Key advantages of Mayo hip score are that it has fewer questions than HHS and does not require physician assessment in the clinic. Therefore, it can be sent as a mailed survey and completed by patients. This can allow for a rapid and efficient assessment of not only the patients’ current pain/function status that allows screening for THA failures during the short and long-term arthroplasty follow-up. As suggested in earlier studies, the Mayo hip score can be coupled with radiographic score [5] for a more comprehensive assessment. The advent of telemedicine may allow for a virtual patient visit and follow-up (mailed survey and remote review of radiographs) that can replace the annual in-person clinician visit. In an era of health care cost reduction and a declining supply of arthroplasty surgeons [24], this approach might allow more cost-efficient arthroplasty follow-up and monitoring.

One must consider the study limitations while interpreting study findings. Non-response rates were 36 % and 45 % at 2- and 5-years, respectively, which could have potentially affected the study findings. We decided a priori not to impute values for missing data, since this was a validation study, and we wanted to only use real data. It is unclear to us, whether it strengthened or weakened study findings, since we are unaware of the impact of non-response on validation statistics. These findings may therefore be generalizable only to patients who regularly respond to post-arthroplasty surveys. The overall revision rate in the cohort is low, and we may have missed significant findings due to the rarity of this outcome.

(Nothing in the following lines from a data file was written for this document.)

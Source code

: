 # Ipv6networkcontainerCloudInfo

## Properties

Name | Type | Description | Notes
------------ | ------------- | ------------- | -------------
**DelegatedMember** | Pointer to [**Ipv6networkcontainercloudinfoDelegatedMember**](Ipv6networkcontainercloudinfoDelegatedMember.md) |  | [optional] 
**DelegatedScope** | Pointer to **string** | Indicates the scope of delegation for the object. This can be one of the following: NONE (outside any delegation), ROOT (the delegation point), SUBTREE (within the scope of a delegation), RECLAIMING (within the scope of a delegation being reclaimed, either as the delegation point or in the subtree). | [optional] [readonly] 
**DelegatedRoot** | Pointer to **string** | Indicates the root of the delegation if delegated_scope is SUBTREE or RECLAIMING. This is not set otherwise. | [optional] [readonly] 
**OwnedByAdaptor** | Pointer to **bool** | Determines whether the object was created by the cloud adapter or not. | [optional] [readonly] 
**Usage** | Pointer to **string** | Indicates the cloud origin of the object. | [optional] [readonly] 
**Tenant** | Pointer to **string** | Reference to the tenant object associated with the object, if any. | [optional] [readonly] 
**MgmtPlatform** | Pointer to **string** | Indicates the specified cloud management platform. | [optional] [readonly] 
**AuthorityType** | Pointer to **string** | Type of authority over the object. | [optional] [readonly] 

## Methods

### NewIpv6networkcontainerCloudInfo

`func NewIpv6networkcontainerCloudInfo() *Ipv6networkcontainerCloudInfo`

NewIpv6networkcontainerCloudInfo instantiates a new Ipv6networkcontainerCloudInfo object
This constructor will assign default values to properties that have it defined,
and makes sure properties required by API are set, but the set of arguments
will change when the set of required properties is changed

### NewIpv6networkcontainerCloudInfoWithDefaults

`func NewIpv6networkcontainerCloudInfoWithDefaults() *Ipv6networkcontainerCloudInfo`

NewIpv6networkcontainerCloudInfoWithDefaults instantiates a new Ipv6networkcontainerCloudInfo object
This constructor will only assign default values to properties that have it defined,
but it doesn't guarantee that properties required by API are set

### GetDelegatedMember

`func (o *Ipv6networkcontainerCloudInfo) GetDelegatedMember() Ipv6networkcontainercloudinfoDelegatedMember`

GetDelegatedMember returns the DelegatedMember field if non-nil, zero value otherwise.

So, what does this study add? There is already a large diversity of instruments being used in THA assessments [25], so why have another instrument? Several instrument in current use in arthroplasty have limited data on validity and reliability, and we provide assessment of validity and responsiveness of an instrument that has been in use in our Total Joint Registry for >3 decades and is patient self-administered. One challenge in post-arthroplasty outcome assessment is the use of several different outcome measures [25]. Harmonization of the THA outcome instrument use across arthroplasty studies would be a step forward and will allow comparison across studies. This effort is  currently underway [26].

Conclusions

In summary, this study provides validation data for the Mayo hip score. Mayo hip score is valid, reliable and sensitive to change. Mayo hip score is associated with the risk of subsequent revision surgery. It correlates well with HHS, the most popular instrument for THA outcomes assessment and has the advantage that it can be completed either by the patient or the surgeon. We suggest that this instrument be completed by the patient, based on the fact that pain and daily function abilities are best assessed and reported by a patient and that it is more practical for the patient to complete this instrument than the physician. Clinically meaningful thresholds for Mayo Hip score have been established. In the era of where PROs are a critical part of patient assessment and follow-up after arthroplasty, the Mayo hip score may offer an alternative to longer instruments.